Deism & the Founding Fathers: Definition & Beliefs

Instructor: Nate Sullivan

Nate Sullivan holds a M.A. in History and a M.Ed. He is an adjunct history professor, middle school history teacher, and freelance writer.

In this lesson, we will tackle the issue of deism as it related to America's 'Founding Fathers.' We will learn what deism is and explore the way in which it differs from traditional Christianity. In addition, we'll discover which American founders were deists and examine the effects of deism on their thinking.

What is Deism?


Let's begin with the term deism. What is it? Deism is a theological view that affirms the existence of God, but denies miraculous or supernatural occurrences in the natural world. Deists often compare God to a clockmaker: just as a clockmaker creates a clock, winds it up, and lets it operate, so too God created the world, and then let it 'operate' according to natural law. Deism places high importance on scientific theory, and regards supernatural occurrences as impossible. In the deist view, God exists, but does not interact personally with the universe. Deism also places high value on human reason.
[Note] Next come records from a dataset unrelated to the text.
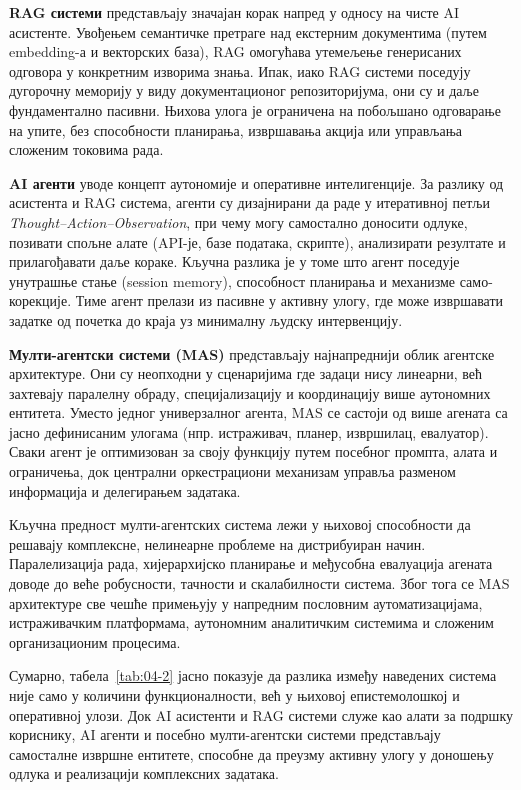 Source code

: \textbf{RAG системи} представљају значајан корак напред у односу на чисте AI асистенте. Увођењем семантичке претраге над екстерним документима (путем embedding-а и векторских база), RAG омогућава утемељење генерисаних одговора у конкретним изворима знања. Ипак, иако RAG системи поседују дугорочну меморију у виду документационог репозиторијума, они су и даље фундаментално пасивни. Њихова улога је ограничена на побољшано одговарање на упите, без способности планирања, извршавања акција или управљања сложеним токовима рада.

\textbf{AI агенти} уводе концепт аутономије и оперативне интелигенције. За разлику од асистента и RAG система, агенти су дизајнирани да раде у итеративној петљи \textit{Thought–Action–Observation}, при чему могу самостално доносити одлуке, позивати спољне алате (API-је, базе података, скрипте), анализирати резултате и прилагођавати даље кораке. Кључна разлика је у томе што агент поседује унутрашње стање (session memory), способност планирања и механизме само-корекције. Тиме агент прелази из пасивне у активну улогу, где може извршавати задатке од почетка до краја уз минималну људску интервенцију.

\textbf{Мулти-агентски системи (MAS)} представљају најнапреднији облик агентске архитектуре. Они су неопходни у сценаријима где задаци нису линеарни, већ захтевају паралелну обраду, специјализацију и координацију више аутономних ентитета. Уместо једног универзалног агента, MAS се састоји од више агената са јасно дефинисаним улогама (нпр. истраживач, планер, извршилац, евалуатор). Сваки агент је оптимизован за своју функцију путем посебног промпта, алата и ограничења, док централни оркестрациони механизам управља разменом информација и делегирањем задатака.

Кључна предност мулти-агентских система лежи у њиховој способности да решавају комплексне, нелинеарне проблеме на дистрибуиран начин. Паралелизација рада, хијерархијско планирање и међусобна евалуација агената доводе до веће робусности, тачности и скалабилности система. Због тога се MAS архитектуре све чешће примењују у напредним пословним аутоматизацијама, истраживачким платформама, аутономним аналитичким системима и сложеним организационим процесима.

Сумарно, табела~\ref{tab:04-2} јасно показује да разлика између наведених система није само у количини функционалности, већ у њиховој епистемолошкој и оперативној улози. Док AI асистенти и RAG системи служе као алати за подршку кориснику, AI агенти и посебно мулти-агентски системи представљају самосталне извршне ентитете, способне да преузму активну улогу у доношењу одлука и реализацији комплексних задатака.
Typically, a deist would regard Bible stories containing miracles as little more than myths.

Origins of Deism

Where did deism come from? Deism, as we know it, was a direct product of the Enlightenment. What was the Enlightenment? The Enlightenment was a 17th- and 18th-century intellectual movement that championed human reason and scientific thinking. The Enlightenment is closely tied to the Scientific Revolution of the 16th - 18th century. As Europeans gained an understanding of modern science, they increasingly became skeptical of traditional religious teachings. Many intellectuals of the Enlightenment considered much of traditional Christianity as superstition.


'How could Moses have parted a sea?' 'How could Jesus have raised a man from the dead? That is contrary to science. These must be myths…' That is how many Enlightenment intellectuals thought. Yet, they were not intellectually prepared to affirm atheism (the belief that God does not exist). Therefore, deism developed as a theological approach that affirmed God's existence, but denied supernatural occurrences.

Lord Edward Herbert of Cherbury has been called the 'Father of English Deism' His writings, along with others like John Locke, proved tremendously influential. Deism spread from England to other European countries, like France and Germany, and also to the United States.

Deism and the Founding Fathers

As 'children of the Enlightenment,' many of America's 'Founding Fathers' were deists. There is much debate among historians over which Founding Fathers were or were not deists. This is because many of the writings of our Founders contain varying degrees of deist thought. It is important to keep in mind that deist thinking was often synthesized with Christianity, and also tended to be vague. So historians often disagree over who was an outright deist, and who was a Christian 'with deist sympathies.' That said, many of our Founders were influenced by deist thinking to varying degrees.


Thomas Jefferson is generally considered a deist. In fact, he was so skeptical of supernatural occurrences that he took a knife and cut out passages in his Bible that referred to miracles. 'Jefferson's Bible,' as it has been called, is still around today and belongs to the Smithsonian Institute. Benjamin Franklin is also widely believed to have been a deist. James Madison is thought to have been a deist, though there is much debate over this. A leading American deist was Thomas Paine, writer of The Age of Reason, Common Sense, and many other works. How about George Washington? Debate over his religious views is particularly heated. The truth is that no one is really sure. Washington commonly referred to 'Providence' instead of 'God,' yet he is generally thought to have been an Episcopalian.